First, we need to fund research into drugs with fewer and more bearable side effects. Not everyone responds the same to the same medications. Not everyone gets carb cravings when they take an atypical antipsychotic, to cite one example. But we need to understand the biochemistry of those who do and devise treatments that get around these problems. Too often drug companies falsely claim that their products avoid the problems of others in this class: the makers of Seroquel, to name one, told people that it didn’t cause insulin resistance when, actually, it did. These stories do not bolster patient confidence. The medical profession and the pharmaceutical companies need to take our concerns seriously.

If necessary, we should invest government money into this research. Trust me: it will be necessary.

Second, we need to educate people about mental illness. What is it? What can you do to help someone who is in an episode? How can you be a better listener? What is stigma and what can you do to fight it?

Third, we need to promote self care alternatives that augment recovery. I have seen a few leaders in the forced treatment movement deride these as “treatment alternatives” when they are no such thing. Support groups help people stick to their treatment programs, talk to doctors better, find treatment resources, deal with hostile family members, and find new friends — to name a few things. The group that I am part of makes it expressly clear that we are not a substitute for medical treatment. Most do. We can help people become more likely to take their meds. Peers listen best to peers because we are the ones who know what it is like to live with a mental illness.

Established institutions should lend a hand here. Churches, for one, should open their doors free of rent to such groups without the ambition to convert attenders to their faith.

Fourth, we need to spend money to realize the promise of community mental health centers. Along with housing, they keep people off the streets and out of expensive mental hospitals.

Fifth, we need to fund these clinics sufficiently so that the staffing pressures that cause clinics to lose track of patients do not occur.

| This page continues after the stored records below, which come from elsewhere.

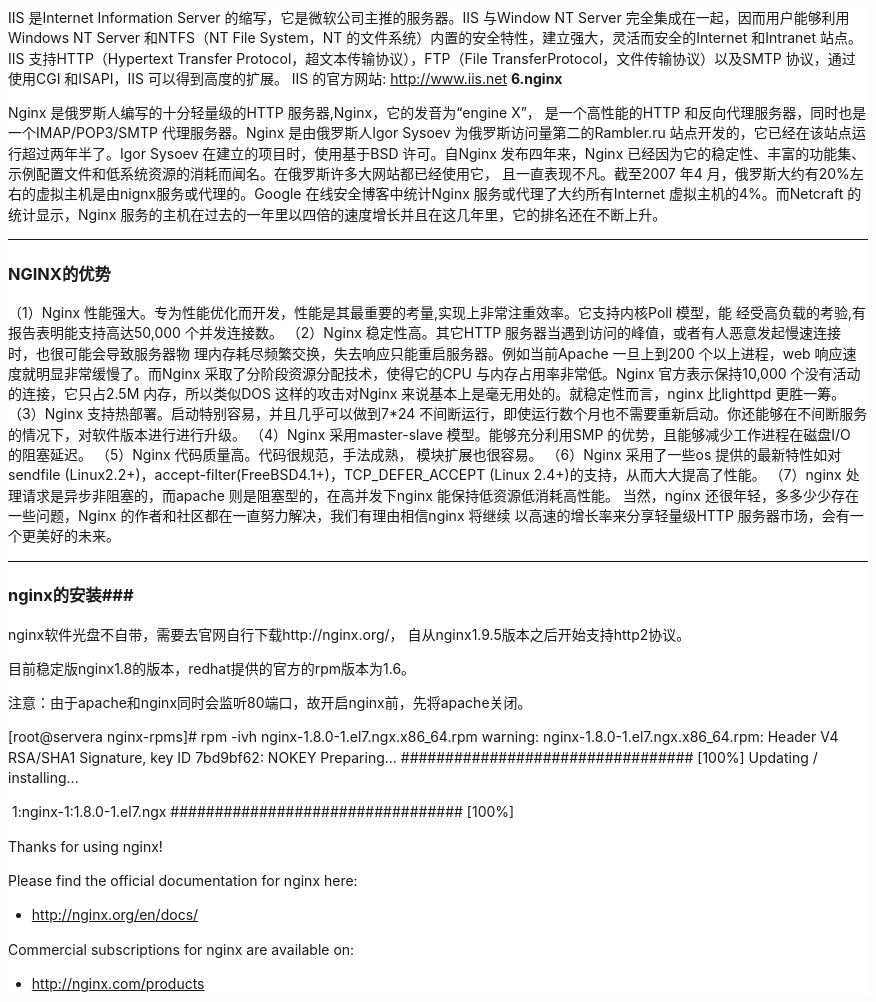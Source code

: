 IIS 是Internet Information Server 的缩写，它是微软公司主推的服务器。IIS 与Window NT Server 完全集成在一起，因而用户能够利用Windows NT Server 和NTFS（NT File System，NT 的文件系统）内置的安全特性，建立强大，灵活而安全的Internet 和Intranet 站点。IIS 支持HTTP（Hypertext Transfer Protocol，超文本传输协议），FTP（File TransferProtocol，文件传输协议）以及SMTP 协议，通过使用CGI 和ISAPI，IIS 可以得到高度的扩展。
IIS 的官方网站: http://www.iis.net
**6.nginx**

Nginx 是俄罗斯人编写的十分轻量级的HTTP 服务器,Nginx，它的发音为“engine X”， 是一个高性能的HTTP 和反向代理服务器，同时也是一个IMAP/POP3/SMTP 代理服务器。Nginx 是由俄罗斯人Igor Sysoev 为俄罗斯访问量第二的Rambler.ru 站点开发的，它已经在该站点运行超过两年半了。Igor Sysoev 在建立的项目时，使用基于BSD 许可。自Nginx 发布四年来，Nginx 已经因为它的稳定性、丰富的功能集、示例配置文件和低系统资源的消耗而闻名。在俄罗斯许多大网站都已经使用它， 且一直表现不凡。截至2007 年4 月，俄罗斯大约有20%左右的虚拟主机是由nignx服务或代理的。Google 在线安全博客中统计Nginx 服务或代理了大约所有Internet 虚拟主机的4%。而Netcraft 的统计显示，Nginx 服务的主机在过去的一年里以四倍的速度增长并且在这几年里，它的排名还在不断上升。

---

### NGINX的优势

（1）Nginx 性能强大。专为性能优化而开发，性能是其最重要的考量,实现上非常注重效率。它支持内核Poll 模型，能
经受高负载的考验,有报告表明能支持高达50,000 个并发连接数。
（2）Nginx 稳定性高。其它HTTP 服务器当遇到访问的峰值，或者有人恶意发起慢速连接时，也很可能会导致服务器物
理内存耗尽频繁交换，失去响应只能重启服务器。例如当前Apache 一旦上到200 个以上进程，web 响应速度就明显非常缓慢了。而Nginx 采取了分阶段资源分配技术，使得它的CPU 与内存占用率非常低。Nginx 官方表示保持10,000 个没有活动的连接，它只占2.5M 内存，所以类似DOS 这样的攻击对Nginx 来说基本上是毫无用处的。就稳定性而言，nginx 比lighttpd 更胜一筹。
（3）Nginx 支持热部署。启动特别容易，并且几乎可以做到7*24 不间断运行，即使运行数个月也不需要重新启动。你还能够在不间断服务的情况下，对软件版本进行进行升级。
（4）Nginx 采用master-slave 模型。能够充分利用SMP 的优势，且能够减少工作进程在磁盘I/O 的阻塞延迟。
（5）Nginx 代码质量高。代码很规范，手法成熟， 模块扩展也很容易。
（6）Nginx 采用了一些os 提供的最新特性如对sendfile (Linux2.2+)，accept-filter(FreeBSD4.1+)，TCP_DEFER_ACCEPT (Linux 2.4+)的支持，从而大大提高了性能。
（7）nginx 处理请求是异步非阻塞的，而apache 则是阻塞型的，在高并发下nginx 能保持低资源低消耗高性能。
当然，nginx 还很年轻，多多少少存在一些问题，Nginx 的作者和社区都在一直努力解决，我们有理由相信nginx 将继续
以高速的增长率来分享轻量级HTTP 服务器市场，会有一个更美好的未来。

---

### nginx的安装###

nginx软件光盘不自带，需要去官网自行下载http://nginx.org/， 自从nginx1.9.5版本之后开始支持http2协议。

目前稳定版nginx1.8的版本，redhat提供的官方的rpm版本为1.6。



注意：由于apache和nginx同时会监听80端口，故开启nginx前，先将apache关闭。

[root@servera nginx-rpms]# rpm -ivh nginx-1.8.0-1.el7.ngx.x86_64.rpm 
warning: nginx-1.8.0-1.el7.ngx.x86_64.rpm: Header V4 RSA/SHA1 Signature, key ID 7bd9bf62: NOKEY
Preparing...                          ################################# [100%]
Updating / installing...

​	1:nginx-1:1.8.0-1.el7.ngx          ################################# [100%]

Thanks for using nginx!

Please find the official documentation for nginx here:
* http://nginx.org/en/docs/

Commercial subscriptions for nginx are available on:
* http://nginx.com/products
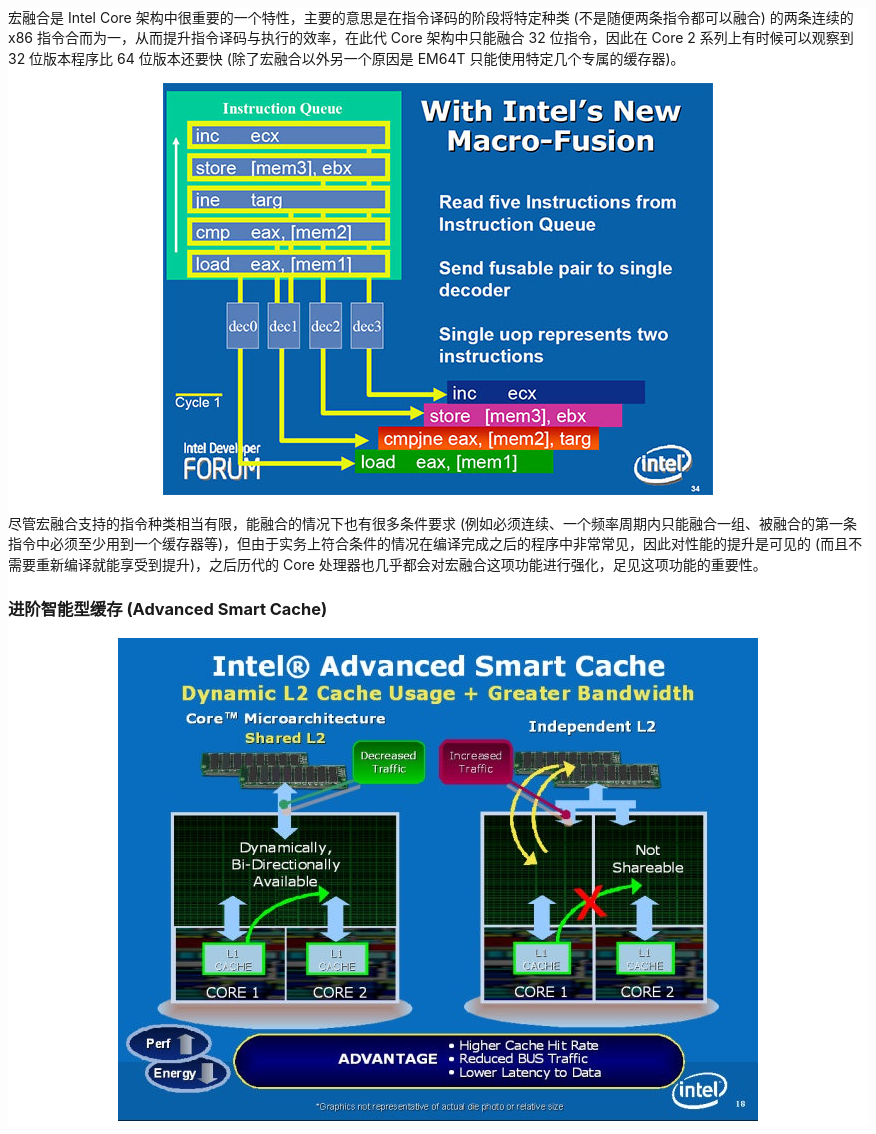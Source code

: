 宏融合是 Intel Core 架构中很重要的一个特性，主要的意思是在指令译码的阶段将特定种类 (不是随便两条指令都可以融合) 的两条连续的 x86 指令合而为一，从而提升指令译码与执行的效率，在此代 Core 架构中只能融合 32 位指令，因此在 Core 2 系列上有时候可以观察到 32 位版本程序比 64 位版本还要快 (除了宏融合以外另一个原因是 EM64T 只能使用特定几个专属的缓存器)。

<div align="center">
    <img src="../images/blogs/computer_lecture/macrofusion.jpg" alt="macrofusion"/>
</div>

尽管宏融合支持的指令种类相当有限，能融合的情况下也有很多条件要求 (例如必须连续、一个频率周期内只能融合一组、被融合的第一条指令中必须至少用到一个缓存器等)，但由于实务上符合条件的情况在编译完成之后的程序中非常常见，因此对性能的提升是可见的 (而且不需要重新编译就能享受到提升)，之后历代的 Core 处理器也几乎都会对宏融合这项功能进行强化，足见这项功能的重要性。

### 进阶智能型缓存 (Advanced Smart Cache)

<div align="center">
    <img src="../images/blogs/computer_lecture/ASC.jpg" alt="ASC"/>
</div>
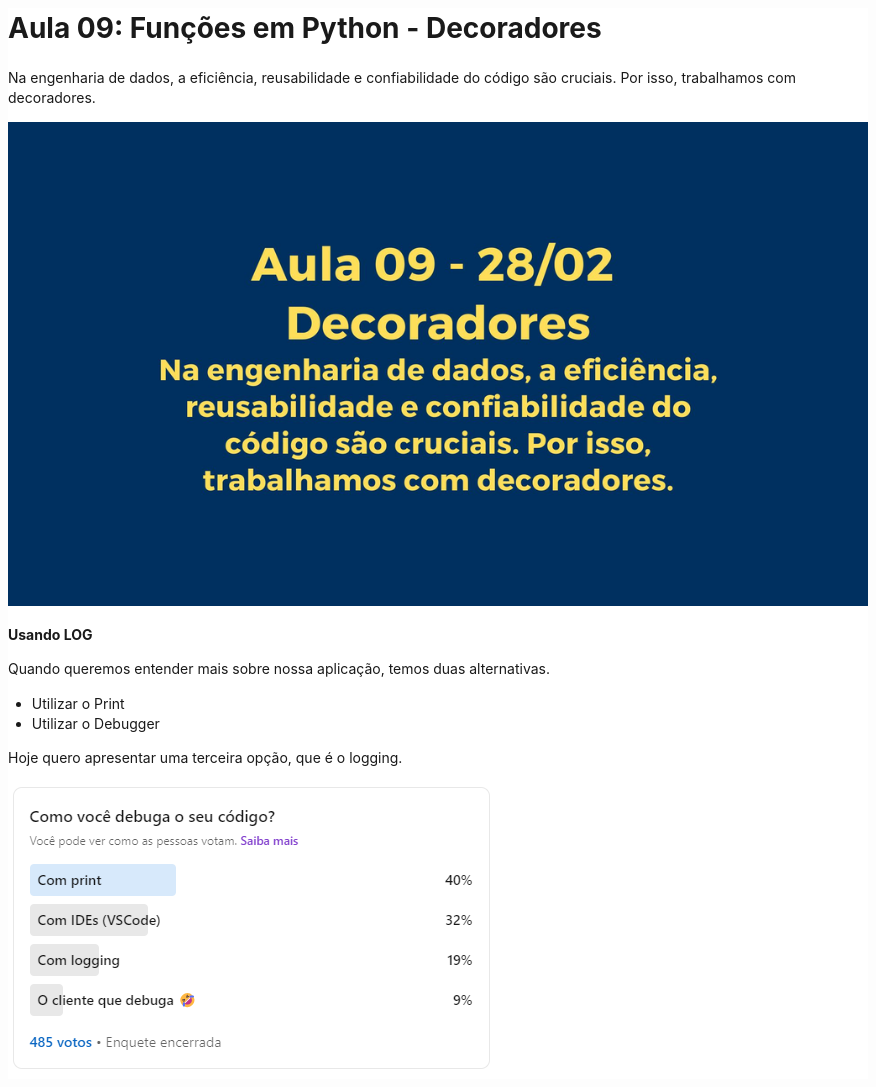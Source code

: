 # Aula 09: Funções em Python - Decoradores

Na engenharia de dados, a eficiência, reusabilidade e confiabilidade do código são cruciais. Por isso, trabalhamos com decoradores.

![imagem_01](./pic/1.jpg)

**Usando LOG**

Quando queremos entender mais sobre nossa aplicação, temos duas alternativas.

- Utilizar o Print
- Utilizar o Debugger

Hoje quero apresentar uma terceira opção, que é o logging.

[![imagem_05](./pic/5.png)](https://www.linkedin.com/posts/lucianovasconcelosf_voc%C3%A9-%C3%A9-da-turma-do-print-ou-do-log-debugar-activity-7166127525763518464-z8AN?utm_source=share&utm_medium=member_desktop)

Sixth, we need to oppose privatization. Privatized clinics and group homes care more about the bottom line than they do about their charges. They entangle legislators and congressional representatives in a political mire that makes change impossible or merely superficial. Private hospitals and group homes tend to keep the easy patients while discharging the more-expensive-to-treat serious cases. We cannot afford their ersatz standard of care.

Seventh, patients must be involved in their own care. People are more resistant to treatment when they feel that it is just forced on them. Doctors need to treat the patient as an essential part of the team who does more than just do their bidding. They must take time to explain why they are prescribing drugs and they must take patients’ concerns about side effects seriously. Both doctors and caregivers must put the patient ahead of their own convenience.

We are not children. We are adults who have the capacity to be a part of our recovery. That is something that forced treatment advocates do not seem to grasp or want to understand.